The Mid-Autumn Festival revolves around the moon, so it’s only natural that mooncakes would be a thing! They originated in China, but in Vietnam these cakes are called Banh Trung Thu, which means mid-autumn cake.
There are two main shapes of mooncake in Vietnam. The circle represents the sky, and square represents the earth.
Mooncakes often have flower patterns on them, symbolizing beauty and happiness. There are also other elaborate shapes, such as fish!
There are also two main types of crust, the baked crust, which uses wheat flour.
And the glutinous crust, which uses sticky rice flour. These crusts are very heavy and hard to get through.
Mooncakes come with a variety of fillings. The sweet ones often have red or green bean fillings. The one pictured below was very sweet and rich.
The savory or salty ones have a long list of ingredients, such as chicken or pork, Chinese sausage, melon seeds, peanuts, cashews, lime, sunflower seeds, sesame seeds, lotus seeds, sausage, and more. Often they have five different types of kernals and nuts.
Where we bought them
We bought one from a Vin Mart supermarket chain. We asked one of the employees where we could find mooncakes, and she told us they were sold out due to the festival. However, she managed to find a couple sitting near the registers. Then she helped us figure out which was which.
It was quite amusing because she asked if we like sweet or salty and we said we had no idea.
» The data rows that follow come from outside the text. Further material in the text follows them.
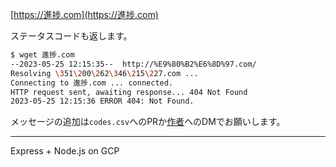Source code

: [https://進捗.com](https://進捗.com)

ステータスコードも返します。
```sh
$ wget 進捗.com
--2023-05-25 12:15:35--  http://%E9%80%B2%E6%8D%97.com/
Resolving \351\200\262\346\215\227.com ...
Connecting to 進捗.com ... connected.
HTTP request sent, awaiting response... 404 Not Found
2023-05-25 12:15:36 ERROR 404: Not Found.
```

メッセージの追加は`codes.csv`へのPRか[作者](https://www.twitter.com/trombiano1)へのDMでお願いします。

---

Express + Node.js on GCP
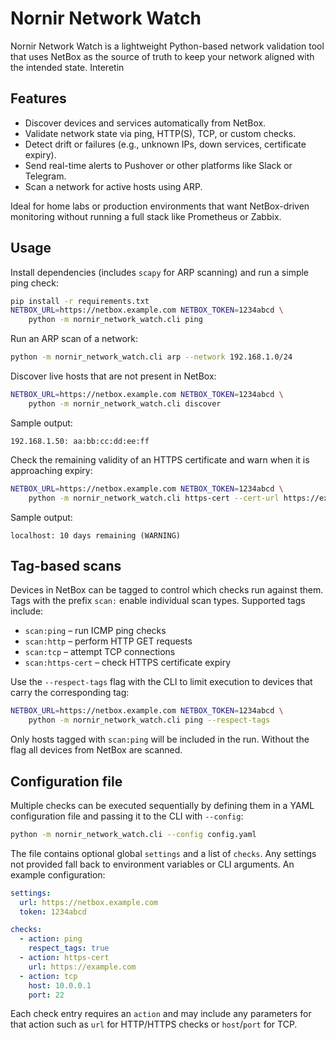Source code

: # Nornir Network Watch

Nornir Network Watch is a lightweight Python-based network validation tool that uses NetBox as the source of truth to keep your network aligned with the intended state.
Interetin
## Features

- Discover devices and services automatically from NetBox.
- Validate network state via ping, HTTP(S), TCP, or custom checks.
- Detect drift or failures (e.g., unknown IPs, down services, certificate expiry).
- Send real-time alerts to Pushover or other platforms like Slack or Telegram.
- Scan a network for active hosts using ARP.

Ideal for home labs or production environments that want NetBox-driven monitoring without running a full stack like Prometheus or Zabbix.

## Usage

Install dependencies (includes `scapy` for ARP scanning) and run a simple ping check:

```bash
pip install -r requirements.txt
NETBOX_URL=https://netbox.example.com NETBOX_TOKEN=1234abcd \
    python -m nornir_network_watch.cli ping
```

Run an ARP scan of a network:

```bash
python -m nornir_network_watch.cli arp --network 192.168.1.0/24
```

Discover live hosts that are not present in NetBox:

```bash
NETBOX_URL=https://netbox.example.com NETBOX_TOKEN=1234abcd \
    python -m nornir_network_watch.cli discover
```

Sample output:

```
192.168.1.50: aa:bb:cc:dd:ee:ff
```

Check the remaining validity of an HTTPS certificate and warn when it is
approaching expiry:

```bash
NETBOX_URL=https://netbox.example.com NETBOX_TOKEN=1234abcd \
    python -m nornir_network_watch.cli https-cert --cert-url https://example.com --warn-days 45
```

Sample output:

```
localhost: 10 days remaining (WARNING)
```

## Tag-based scans

Devices in NetBox can be tagged to control which checks run against them.
Tags with the prefix `scan:` enable individual scan types. Supported tags
include:

- `scan:ping` – run ICMP ping checks
- `scan:http` – perform HTTP GET requests
- `scan:tcp` – attempt TCP connections
- `scan:https-cert` – check HTTPS certificate expiry

Use the `--respect-tags` flag with the CLI to limit execution to devices that
carry the corresponding tag:

```bash
NETBOX_URL=https://netbox.example.com NETBOX_TOKEN=1234abcd \
    python -m nornir_network_watch.cli ping --respect-tags
```

Only hosts tagged with `scan:ping` will be included in the run. Without the
flag all devices from NetBox are scanned.

## Configuration file

Multiple checks can be executed sequentially by defining them in a YAML
configuration file and passing it to the CLI with ``--config``:

```bash
python -m nornir_network_watch.cli --config config.yaml
```

The file contains optional global ``settings`` and a list of ``checks``. Any
settings not provided fall back to environment variables or CLI arguments. An
example configuration:

```yaml
settings:
  url: https://netbox.example.com
  token: 1234abcd

checks:
  - action: ping
    respect_tags: true
  - action: https-cert
    url: https://example.com
  - action: tcp
    host: 10.0.0.1
    port: 22
```

Each check entry requires an ``action`` and may include any parameters for that
action such as ``url`` for HTTP/HTTPS checks or ``host``/``port`` for TCP.
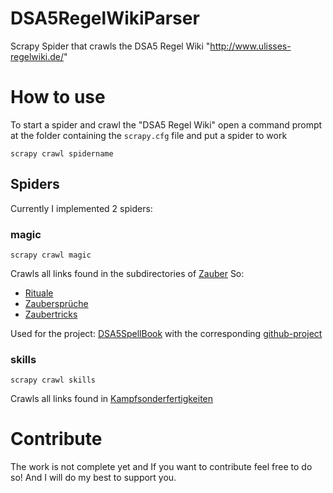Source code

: # DSA5RegelWikiParser

Scrapy Spider that crawls the DSA5 Regel Wiki "http://www.ulisses-regelwiki.de/"

# How to use

To start a spider and crawl the "DSA5 Regel Wiki" open a command prompt at the folder containing the `scrapy.cfg` file and put a spider to work

```
scrapy crawl spidername
```

## Spiders

Currently I implemented 2 spiders:

### magic

```
scrapy crawl magic
```

Crawls all links found in the subdirectories of [Zauber](http://www.ulisses-regelwiki.de/index.php/zauber.html)
So:

 * [Rituale](http://www.ulisses-regelwiki.de/index.php/za_rituale.html)
 * [Zaubersprüche](http://www.ulisses-regelwiki.de/index.php/za_zaubersprueche.html)
 * [Zaubertricks](http://www.ulisses-regelwiki.de/index.php/Zauber_Zaubertricks.html)

Used for the project: [DSA5SpellBook](http://www.ulisses-ebooks.de/product/202891/Spell-Book-Webapplikation) with the corresponding [github-project](https://github.com/theShmoo/DSA5SpellBook)

### skills

```
scrapy crawl skills
```

Crawls all links found in [Kampfsonderfertigkeiten](http://www.ulisses-regelwiki.de/index.php/sf_kampfsonderfertigkeiten.html)

# Contribute

The work is not complete yet and If you want to contribute feel free to do so! And I will do my best to support you.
She said she preferred sweet because, “The pork is too strong.” She then proceeded to show us which ones were pork, pointing and angrily saying, “Pork, pork, pork, pork,” until she found one that was sweet with beans. We bought that one.
The other, we found in a bakery, where they were kind enough to let us into the back and take a look at them making all the different mooncakes.
While walking along, we came across a cooking demonstration where the chefs were making sticky rice mooncake pastry.
We got to taste a sample. It was quite chewy, and not in a bad way.
What we thought of them
We found the flavours to be very rich and the mooncakes to be very filling. The salty one kind of reminded me a little of Christmas pudding, with all the different flavours and spices. If you’re a fan of that type of thing, you’ll probably like these mooncakes.
For such a small little cake, we both struggled to even get through half a one, they’re that strong to eat. They’re also pretty expensive to buy, generally ranging from 45,000-150,000 VND per cake.
It’s not something we’d buy again, but we’re glad to have tasted the flavors of festivity and unity.